Using a lobby phone and giving a fictitious room number he calls Gloria (Angela Lansbury) to try and discover his identity. Gloria a divorced floozy with a heart of gold, takes pity on him and gives him money so that he can find himself. So begins his jazz odyssey through the streets of New York.
In his quest for Grace, Garner meets three women, Janet (Katherine Ross), Fiddle (Susanne Pleshette), and The Blonde (Jean Simmons), each of the women he at first mistakens for Grace. So at first we see Garner interact with each woman in their true identities and at some point they become a vivid flashback to his relationship with Grace at different stages of his life with Grace, the starry eyed young love stage, the struggle with real life, and the consequences of wrong decisions made. All this makes the viewer a little disoriented, a little lost, exactly how James Garner's character feels throughout the movie.
The film features the neighborhoods of midtown Manhattan, Times Square, and the Queensboro Bridge as its backdrop creating a cinematic memory link to classic Noirs, The Sweet Smell Of Success, Kiss Of Death, Killers Kiss, The Unsuspected. Wonderful melancholy jazz compositions accompany Garner as he wanders the streets.
All the three actresses are outstanding in their dual rolls.
Watch for Joe Mantell's cab driver character's hilarious monologue then pay attention for its echo with the 2nd cab driver Billy Halop, the original leader of the Dead End Kids. Watch for Nichelle Nichols appearance as a dice player, and Jack Gilford's interaction with Garner in a lunch counter.
Available on DVD from the Warner Brothers Archive Collection. 9/10
Pickup on South Street (1953)
Another title that improves more and more with repeated viewings.

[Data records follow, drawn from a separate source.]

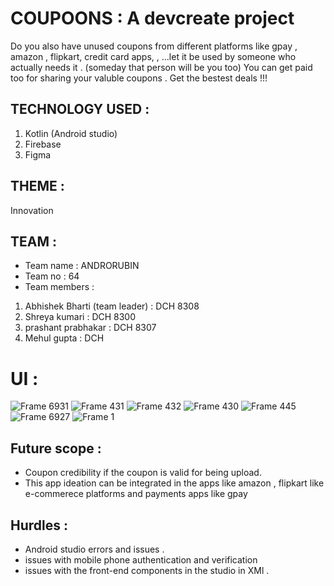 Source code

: # COUPOONS : A devcreate project 


Do you also have unused coupons from different platforms like gpay , amazon , flipkart, credit card apps, , ...let it be used by someone who actually needs it . (someday that person will be you too) 
You can get paid too for sharing your valuble coupons . Get the bestest deals !!! 

## TECHNOLOGY USED :
1. Kotlin (Android studio)
2. Firebase 
3. Figma 

## THEME :
Innovation 

## TEAM :
- Team name : ANDRORUBIN
- Team no : 64 
- Team members : 
1. Abhishek Bharti (team leader) : DCH 8308
2. Shreya kumari : DCH 8300
3. prashant prabhakar : DCH 8307
4. Mehul gupta : DCH 



# UI  : 

![Frame 6931](https://user-images.githubusercontent.com/92329310/188298976-e8590303-774e-4923-a58f-1adc94128434.svg)
![Frame 431](https://user-images.githubusercontent.com/92329310/188298358-3b5a028a-3f90-437a-9ffd-bfc3922ebc3f.svg)
![Frame 432](https://user-images.githubusercontent.com/92329310/188298364-1448b327-d7b3-494f-9391-7ff5ccf2bf74.svg)
![Frame 430](https://user-images.githubusercontent.com/92329310/188298366-9c7f9f40-3893-47a3-ae3c-08b7c6560d7c.svg)
![Frame 445](https://user-images.githubusercontent.com/92329310/188298399-9d511e6a-ea2c-4bbe-b8e5-dc96777ba84a.svg)
![Frame 6927](https://user-images.githubusercontent.com/92329310/188298424-eef2b2f8-cd4b-4c2b-8bde-0e5b7fc7d974.svg)
![Frame 1](https://user-images.githubusercontent.com/92329310/188298431-ed532d7b-30ea-45f1-a225-a7cf539e32f2.svg)


## Future scope : 
* Coupon credibility if the coupon is valid for being upload. 
* This app ideation can be integrated in the apps like amazon , flipkart like e-commerece platforms and payments apps like gpay 

## Hurdles : 
* Android studio errors and issues .
* issues with mobile phone authentication and verification 
* issues with the front-end components in the studio in XMl .
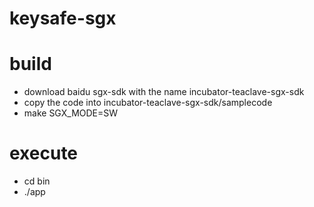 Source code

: # keysafe-sgx
# build
+ download baidu sgx-sdk with the name incubator-teaclave-sgx-sdk
+ copy the code into incubator-teaclave-sgx-sdk/samplecode
+ make SGX_MODE=SW
# execute
+ cd bin
+ ./app
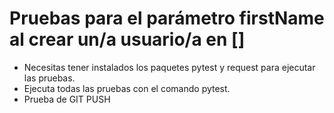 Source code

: # Pruebas para el parámetro firstName al crear un/a usuario/a en []
- Necesitas tener instalados los paquetes pytest y request para ejecutar las pruebas.
- Ejecuta todas las pruebas con el comando pytest.
- Prueba de GIT PUSH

Fuller with the cinematography of Joseph MacDonald (Niagara, Call Northside 777, Panic in the Streets, My Darling Clementine, Viva Zapata!, Yellow Sky, The Street with No Name, The Dark Corner) combines the great 20th Century Fox studio set design seamlessly with stock NYC location footage to depict a very believe-able 3 layered Manhattan. From vaulting suspension bridges overhead, against a backdrop of Brooklyn waterfront warehouses across to a lower East Side, East River, pier- scape, with a catwalk to a crumbling bait shack, butted up to the border of Chinatown with its grifters, flophouses, cigarette machines, B-girls, and tattoo parlors perched above the labyrinthine passages of the subways with their human drain ways from the surface.
After a station stop where various riders both exit and enter the car as the train starts and sways we watch as patches of Widmark, a hat brim, a corer of his eye, come into view as he jostles his way through the car of commuters... until he stands opposite floozie "I've "kissed" a lot of guys" Peters.
All of the major actors are great in their roles. Ritter in probably her best performance as Moe, she is sly, shrewd, and funny in her scenes with G Man Bouchey and cop Vye, woman to woman matter of fact with Peters, motherly with Widmark, fearless with Kiley. Fuller did an outstanding job on the screenplay and was spot on in the dialogs.
Other highlights, watch for Peters dickering with Vic Perry (Lightning Louie) in a Chinese restaurant ( Perry I've read was a real pick-pocket and was a technical adviser on that aspect of the movie.), and the brutal fight Peters has with Kiley.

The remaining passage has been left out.